Report each line below that carries the word "features".

[Items from a dataset]
####

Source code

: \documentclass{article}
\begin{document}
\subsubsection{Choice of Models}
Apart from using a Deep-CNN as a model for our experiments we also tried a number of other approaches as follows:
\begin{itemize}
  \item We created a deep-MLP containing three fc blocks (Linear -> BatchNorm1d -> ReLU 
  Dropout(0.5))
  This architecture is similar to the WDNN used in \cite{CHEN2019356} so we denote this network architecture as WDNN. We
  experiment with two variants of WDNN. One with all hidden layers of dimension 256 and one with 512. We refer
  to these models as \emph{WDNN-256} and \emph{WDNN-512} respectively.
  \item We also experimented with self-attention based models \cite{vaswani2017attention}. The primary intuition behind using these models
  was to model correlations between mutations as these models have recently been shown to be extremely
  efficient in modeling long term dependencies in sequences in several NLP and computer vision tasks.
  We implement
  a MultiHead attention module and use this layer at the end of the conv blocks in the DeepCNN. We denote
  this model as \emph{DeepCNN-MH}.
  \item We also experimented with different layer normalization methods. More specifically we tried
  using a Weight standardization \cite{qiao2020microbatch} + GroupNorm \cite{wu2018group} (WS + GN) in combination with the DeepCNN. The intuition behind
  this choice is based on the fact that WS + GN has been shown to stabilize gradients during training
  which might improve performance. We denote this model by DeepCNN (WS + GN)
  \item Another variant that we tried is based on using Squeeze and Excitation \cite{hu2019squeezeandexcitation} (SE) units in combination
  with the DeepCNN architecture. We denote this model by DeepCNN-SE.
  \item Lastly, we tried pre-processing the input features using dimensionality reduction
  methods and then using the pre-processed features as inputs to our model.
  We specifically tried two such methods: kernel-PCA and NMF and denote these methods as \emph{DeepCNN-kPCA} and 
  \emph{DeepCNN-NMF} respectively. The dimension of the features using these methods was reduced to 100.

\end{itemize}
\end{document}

####

Response below:
  \item Lastly, we tried pre-processing the input features using dimensionality reduction
  methods and then using the pre-processed features as inputs to our model.
  \emph{DeepCNN-NMF} respectively. The dimension of the features using these methods was reduced to 100.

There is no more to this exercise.